Steinbach Sprechende Bücher hat ebenfalls ein gutes Sortiment zu bieten. Die Katze des Dalai Lama von David Mitchie erzählt von ihrem Leben in Tibet. Mit “Maghena” wird eine afrikanische Sekte verdächtigt, weltweit Raubüberfälle zu verüben. Michel Bussi schreibt über einen Jungen, der in einer Familie lebt, die vielleicht nicht die seine ist, dem aber niemand glaubt. In “Julies Erwachen” findet ein norwegisches Mädchens Anfang des 20. Jahrhunderts seinen eigenen Weg.
Es ist nur eine kleine Auswahl aus der großen Vielfalt, die zum Hören anregen soll.
Nach den Hörbuchständen war die Halle der beiden Gastländer an der Reihe. Doch diese war sehr minimalistisch. Große durchscheinende Leinwände erzeugten die Atmosphäre von Wellen und Strand, im Hintergrund sah man die Bücherreihen erst auf den zweiten Blick. Informationen zum Buchdruck und Vorleseinseln sowie eine Grafikecke ergänzten die Ausstellung.

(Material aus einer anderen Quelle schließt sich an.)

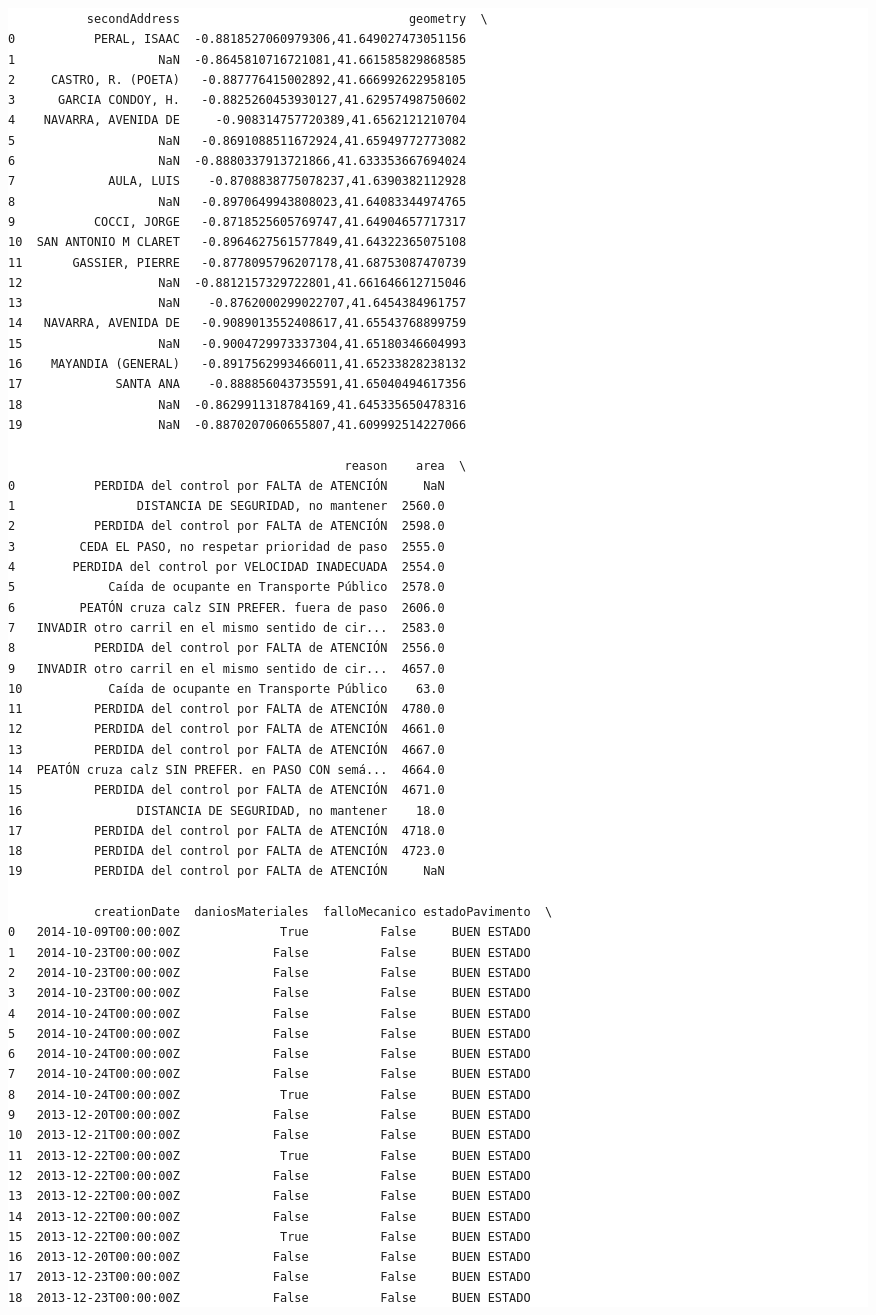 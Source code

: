                secondAddress                                geometry  \
    0           PERAL, ISAAC  -0.8818527060979306,41.649027473051156   
    1                    NaN  -0.8645810716721081,41.661585829868585   
    2     CASTRO, R. (POETA)   -0.887776415002892,41.666992622958105   
    3      GARCIA CONDOY, H.   -0.8825260453930127,41.62957498750602   
    4    NAVARRA, AVENIDA DE     -0.908314757720389,41.6562121210704   
    5                    NaN   -0.8691088511672924,41.65949772773082   
    6                    NaN  -0.8880337913721866,41.633353667694024   
    7             AULA, LUIS    -0.8708838775078237,41.6390382112928   
    8                    NaN   -0.8970649943808023,41.64083344974765   
    9           COCCI, JORGE   -0.8718525605769747,41.64904657717317   
    10  SAN ANTONIO M CLARET   -0.8964627561577849,41.64322365075108   
    11       GASSIER, PIERRE   -0.8778095796207178,41.68753087470739   
    12                   NaN  -0.8812157329722801,41.661646612715046   
    13                   NaN    -0.8762000299022707,41.6454384961757   
    14   NAVARRA, AVENIDA DE   -0.9089013552408617,41.65543768899759   
    15                   NaN   -0.9004729973337304,41.65180346604993   
    16    MAYANDIA (GENERAL)   -0.8917562993466011,41.65233828238132   
    17             SANTA ANA    -0.888856043735591,41.65040494617356   
    18                   NaN  -0.8629911318784169,41.645335650478316   
    19                   NaN  -0.8870207060655807,41.609992514227066   
    
                                                   reason    area  \
    0           PERDIDA del control por FALTA de ATENCIÓN     NaN   
    1                 DISTANCIA DE SEGURIDAD, no mantener  2560.0   
    2           PERDIDA del control por FALTA de ATENCIÓN  2598.0   
    3         CEDA EL PASO, no respetar prioridad de paso  2555.0   
    4        PERDIDA del control por VELOCIDAD INADECUADA  2554.0   
    5             Caída de ocupante en Transporte Público  2578.0   
    6         PEATÓN cruza calz SIN PREFER. fuera de paso  2606.0   
    7   INVADIR otro carril en el mismo sentido de cir...  2583.0   
    8           PERDIDA del control por FALTA de ATENCIÓN  2556.0   
    9   INVADIR otro carril en el mismo sentido de cir...  4657.0   
    10            Caída de ocupante en Transporte Público    63.0   
    11          PERDIDA del control por FALTA de ATENCIÓN  4780.0   
    12          PERDIDA del control por FALTA de ATENCIÓN  4661.0   
    13          PERDIDA del control por FALTA de ATENCIÓN  4667.0   
    14  PEATÓN cruza calz SIN PREFER. en PASO CON semá...  4664.0   
    15          PERDIDA del control por FALTA de ATENCIÓN  4671.0   
    16                DISTANCIA DE SEGURIDAD, no mantener    18.0   
    17          PERDIDA del control por FALTA de ATENCIÓN  4718.0   
    18          PERDIDA del control por FALTA de ATENCIÓN  4723.0   
    19          PERDIDA del control por FALTA de ATENCIÓN     NaN   
    
                creationDate  daniosMateriales  falloMecanico estadoPavimento  \
    0   2014-10-09T00:00:00Z              True          False     BUEN ESTADO   
    1   2014-10-23T00:00:00Z             False          False     BUEN ESTADO   
    2   2014-10-23T00:00:00Z             False          False     BUEN ESTADO   
    3   2014-10-23T00:00:00Z             False          False     BUEN ESTADO   
    4   2014-10-24T00:00:00Z             False          False     BUEN ESTADO   
    5   2014-10-24T00:00:00Z             False          False     BUEN ESTADO   
    6   2014-10-24T00:00:00Z             False          False     BUEN ESTADO   
    7   2014-10-24T00:00:00Z             False          False     BUEN ESTADO   
    8   2014-10-24T00:00:00Z              True          False     BUEN ESTADO   
    9   2013-12-20T00:00:00Z             False          False     BUEN ESTADO   
    10  2013-12-21T00:00:00Z             False          False     BUEN ESTADO   
    11  2013-12-22T00:00:00Z              True          False     BUEN ESTADO   
    12  2013-12-22T00:00:00Z             False          False     BUEN ESTADO   
    13  2013-12-22T00:00:00Z             False          False     BUEN ESTADO   
    14  2013-12-22T00:00:00Z             False          False     BUEN ESTADO   
    15  2013-12-22T00:00:00Z              True          False     BUEN ESTADO   
    16  2013-12-20T00:00:00Z             False          False     BUEN ESTADO   
    17  2013-12-23T00:00:00Z             False          False     BUEN ESTADO   
    18  2013-12-23T00:00:00Z             False          False     BUEN ESTADO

Zur Buchmesse gehört für mich auch ein Blick in die Kalendergalerie und natürlich ein Zug durch die Belletristik. Einer der Vorteile, Sonntags zu fahren, ist der Buch- und Kalenderkauf. So musste ein riesiger Bildkalender mit und fünf brandneue Krimis. So kam auch der neueste und leider letzte Band von Lucie Flebbes Lila Ziegler Reihe mit. Glücklicherweise hat Lucie Flebbe, die am Stand saß, schon Ideen für ein neues Buch. Auch Jaques Berndorf schreibt an seinem letzten Buch, wie mir am KBV-Stand verraten wurde.
Es gehen einige Reihen zu Ende, aber es gibt so viele hoffnungsvolle Autoren, das der Lese- und Hörstoff sicherlich nicht ausgehen wird. Gegen Ende war die Versuchung, sich einfach in einen Sessel zu setzen und mit einem Buch vor der Nase Messe Messe sein zu lassen, ziemlich groß. Und so sammelte ich meine schwer bepackten und erschöpften Mitfahrerinnen ein und wir machten uns auf den Weg nach Hause - glücklicherweise ohne Stau.